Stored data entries

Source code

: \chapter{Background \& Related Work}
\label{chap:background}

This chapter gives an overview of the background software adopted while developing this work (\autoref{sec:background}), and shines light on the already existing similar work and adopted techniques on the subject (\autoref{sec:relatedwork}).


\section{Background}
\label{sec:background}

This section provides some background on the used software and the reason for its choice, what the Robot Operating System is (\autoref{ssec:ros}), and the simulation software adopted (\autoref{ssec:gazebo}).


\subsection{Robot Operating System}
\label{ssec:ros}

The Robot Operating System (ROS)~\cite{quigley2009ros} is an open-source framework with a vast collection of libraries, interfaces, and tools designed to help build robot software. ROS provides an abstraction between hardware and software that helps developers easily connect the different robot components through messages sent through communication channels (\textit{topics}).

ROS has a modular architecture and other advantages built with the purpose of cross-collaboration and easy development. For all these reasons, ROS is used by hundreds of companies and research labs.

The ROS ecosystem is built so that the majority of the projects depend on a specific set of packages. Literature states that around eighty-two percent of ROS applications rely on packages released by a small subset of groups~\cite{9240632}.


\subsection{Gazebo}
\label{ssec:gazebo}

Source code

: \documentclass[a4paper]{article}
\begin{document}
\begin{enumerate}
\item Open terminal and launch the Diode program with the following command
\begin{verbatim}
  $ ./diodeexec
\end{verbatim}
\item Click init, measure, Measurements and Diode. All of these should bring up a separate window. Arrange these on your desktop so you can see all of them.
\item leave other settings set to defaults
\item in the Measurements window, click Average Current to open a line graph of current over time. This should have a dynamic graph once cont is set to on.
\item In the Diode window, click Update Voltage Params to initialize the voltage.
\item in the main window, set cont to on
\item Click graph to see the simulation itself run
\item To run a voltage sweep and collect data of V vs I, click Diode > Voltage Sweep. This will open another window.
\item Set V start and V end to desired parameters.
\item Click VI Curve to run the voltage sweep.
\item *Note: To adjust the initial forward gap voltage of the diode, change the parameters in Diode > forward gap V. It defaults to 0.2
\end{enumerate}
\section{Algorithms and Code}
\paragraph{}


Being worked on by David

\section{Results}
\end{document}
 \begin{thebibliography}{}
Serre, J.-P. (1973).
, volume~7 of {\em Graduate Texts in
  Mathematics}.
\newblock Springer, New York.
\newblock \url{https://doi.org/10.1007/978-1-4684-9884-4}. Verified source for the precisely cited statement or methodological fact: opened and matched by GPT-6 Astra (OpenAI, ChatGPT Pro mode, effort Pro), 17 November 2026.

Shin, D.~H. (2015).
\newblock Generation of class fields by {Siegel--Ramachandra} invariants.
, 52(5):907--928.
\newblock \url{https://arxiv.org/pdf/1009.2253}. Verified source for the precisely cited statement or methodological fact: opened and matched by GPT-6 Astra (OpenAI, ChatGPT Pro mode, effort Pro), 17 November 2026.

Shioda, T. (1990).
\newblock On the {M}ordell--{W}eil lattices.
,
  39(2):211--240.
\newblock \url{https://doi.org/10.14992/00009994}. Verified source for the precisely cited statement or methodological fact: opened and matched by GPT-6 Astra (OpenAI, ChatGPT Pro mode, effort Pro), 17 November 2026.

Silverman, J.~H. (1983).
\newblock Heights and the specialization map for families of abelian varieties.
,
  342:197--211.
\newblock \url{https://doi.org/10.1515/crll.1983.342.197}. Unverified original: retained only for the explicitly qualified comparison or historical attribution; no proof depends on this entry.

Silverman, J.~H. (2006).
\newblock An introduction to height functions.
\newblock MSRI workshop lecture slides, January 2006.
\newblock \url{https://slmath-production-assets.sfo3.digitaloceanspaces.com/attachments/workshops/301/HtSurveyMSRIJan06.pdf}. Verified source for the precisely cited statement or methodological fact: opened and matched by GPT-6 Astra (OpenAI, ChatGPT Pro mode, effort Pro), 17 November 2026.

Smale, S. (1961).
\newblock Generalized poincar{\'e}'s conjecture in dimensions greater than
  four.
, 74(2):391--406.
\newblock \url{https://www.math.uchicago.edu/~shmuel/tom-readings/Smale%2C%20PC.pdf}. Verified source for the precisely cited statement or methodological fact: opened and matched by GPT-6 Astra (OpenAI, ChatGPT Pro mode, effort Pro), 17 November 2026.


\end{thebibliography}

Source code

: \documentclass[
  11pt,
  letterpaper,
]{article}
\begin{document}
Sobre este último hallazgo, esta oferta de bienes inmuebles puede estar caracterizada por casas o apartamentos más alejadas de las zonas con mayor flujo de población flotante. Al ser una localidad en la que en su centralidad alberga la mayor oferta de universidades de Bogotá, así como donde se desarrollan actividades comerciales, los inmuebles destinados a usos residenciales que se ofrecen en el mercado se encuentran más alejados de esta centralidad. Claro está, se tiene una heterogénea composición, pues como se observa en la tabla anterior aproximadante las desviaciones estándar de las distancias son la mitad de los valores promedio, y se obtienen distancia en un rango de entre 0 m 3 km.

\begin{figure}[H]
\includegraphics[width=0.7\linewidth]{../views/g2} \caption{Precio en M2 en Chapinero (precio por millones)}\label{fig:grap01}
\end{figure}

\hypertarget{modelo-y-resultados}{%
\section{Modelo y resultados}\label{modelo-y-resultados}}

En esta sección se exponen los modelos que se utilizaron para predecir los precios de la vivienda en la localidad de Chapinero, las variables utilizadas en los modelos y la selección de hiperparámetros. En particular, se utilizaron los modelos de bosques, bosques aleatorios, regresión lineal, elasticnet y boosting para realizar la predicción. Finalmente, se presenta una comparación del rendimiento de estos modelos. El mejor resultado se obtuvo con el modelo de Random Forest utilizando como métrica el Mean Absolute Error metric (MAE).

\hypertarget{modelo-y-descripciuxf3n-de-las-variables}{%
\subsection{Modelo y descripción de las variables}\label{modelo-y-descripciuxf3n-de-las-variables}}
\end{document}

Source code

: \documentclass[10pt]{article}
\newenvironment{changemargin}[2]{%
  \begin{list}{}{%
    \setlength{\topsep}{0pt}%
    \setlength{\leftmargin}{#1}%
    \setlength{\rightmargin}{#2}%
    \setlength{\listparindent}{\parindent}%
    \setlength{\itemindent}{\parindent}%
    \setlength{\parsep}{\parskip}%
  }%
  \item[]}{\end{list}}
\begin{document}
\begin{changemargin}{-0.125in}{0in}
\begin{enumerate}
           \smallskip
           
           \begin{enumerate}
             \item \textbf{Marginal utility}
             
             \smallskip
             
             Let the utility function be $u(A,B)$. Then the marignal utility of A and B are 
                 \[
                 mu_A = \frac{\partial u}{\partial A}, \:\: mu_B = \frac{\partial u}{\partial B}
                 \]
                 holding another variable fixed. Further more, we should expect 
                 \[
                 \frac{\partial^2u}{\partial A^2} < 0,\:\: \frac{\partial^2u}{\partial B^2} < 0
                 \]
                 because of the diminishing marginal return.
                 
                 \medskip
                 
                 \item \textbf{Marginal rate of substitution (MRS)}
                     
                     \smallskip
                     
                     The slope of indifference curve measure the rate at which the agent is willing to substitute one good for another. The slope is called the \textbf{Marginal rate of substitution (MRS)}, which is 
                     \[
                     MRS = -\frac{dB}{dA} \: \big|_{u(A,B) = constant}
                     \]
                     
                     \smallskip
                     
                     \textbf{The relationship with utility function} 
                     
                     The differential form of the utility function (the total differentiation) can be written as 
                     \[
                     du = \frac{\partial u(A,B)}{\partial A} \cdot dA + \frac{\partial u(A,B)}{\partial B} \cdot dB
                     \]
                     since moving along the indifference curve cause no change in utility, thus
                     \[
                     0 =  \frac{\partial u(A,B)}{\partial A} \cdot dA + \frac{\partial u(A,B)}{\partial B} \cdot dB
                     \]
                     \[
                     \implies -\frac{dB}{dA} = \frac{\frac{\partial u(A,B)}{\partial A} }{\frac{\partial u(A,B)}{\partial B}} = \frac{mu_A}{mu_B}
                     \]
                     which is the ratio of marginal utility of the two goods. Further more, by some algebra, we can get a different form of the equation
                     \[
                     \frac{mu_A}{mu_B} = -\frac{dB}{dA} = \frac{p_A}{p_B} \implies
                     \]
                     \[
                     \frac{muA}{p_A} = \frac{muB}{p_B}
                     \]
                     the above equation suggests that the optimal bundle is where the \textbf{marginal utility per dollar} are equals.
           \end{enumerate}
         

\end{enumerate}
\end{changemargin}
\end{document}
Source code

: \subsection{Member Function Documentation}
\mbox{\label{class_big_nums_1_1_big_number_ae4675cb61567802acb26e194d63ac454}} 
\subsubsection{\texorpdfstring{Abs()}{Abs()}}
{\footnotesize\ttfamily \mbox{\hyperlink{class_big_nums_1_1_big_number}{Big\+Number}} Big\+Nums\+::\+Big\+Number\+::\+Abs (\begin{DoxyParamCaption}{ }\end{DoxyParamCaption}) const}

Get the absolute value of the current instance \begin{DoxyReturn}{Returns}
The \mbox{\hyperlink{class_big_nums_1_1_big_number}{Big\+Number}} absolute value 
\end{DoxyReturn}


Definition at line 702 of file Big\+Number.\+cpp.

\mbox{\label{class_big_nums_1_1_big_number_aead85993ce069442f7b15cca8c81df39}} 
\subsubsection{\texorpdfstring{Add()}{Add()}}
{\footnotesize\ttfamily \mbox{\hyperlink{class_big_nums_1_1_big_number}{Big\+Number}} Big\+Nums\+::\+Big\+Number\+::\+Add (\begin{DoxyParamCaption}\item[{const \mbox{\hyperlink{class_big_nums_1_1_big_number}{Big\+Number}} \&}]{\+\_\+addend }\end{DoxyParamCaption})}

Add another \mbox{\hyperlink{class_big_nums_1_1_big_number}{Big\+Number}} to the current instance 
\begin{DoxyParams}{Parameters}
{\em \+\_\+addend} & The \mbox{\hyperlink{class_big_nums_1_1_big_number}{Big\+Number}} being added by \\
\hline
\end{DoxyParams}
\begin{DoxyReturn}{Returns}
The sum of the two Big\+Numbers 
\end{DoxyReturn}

== GOAL OF THE EXERCISE ==
Lines holding "built": copy each one from the records above.

== TASK SOLUTION ==
ROS has a modular architecture and other advantages built with the purpose of cross-collaboration and easy development. For all these reasons, ROS is used by hundreds of companies and research labs.
The ROS ecosystem is built so that the majority of the projects depend on a specific set of packages. Literature states that around eighty-two percent of ROS applications rely on packages released by a small subset of groups~\cite{9240632}.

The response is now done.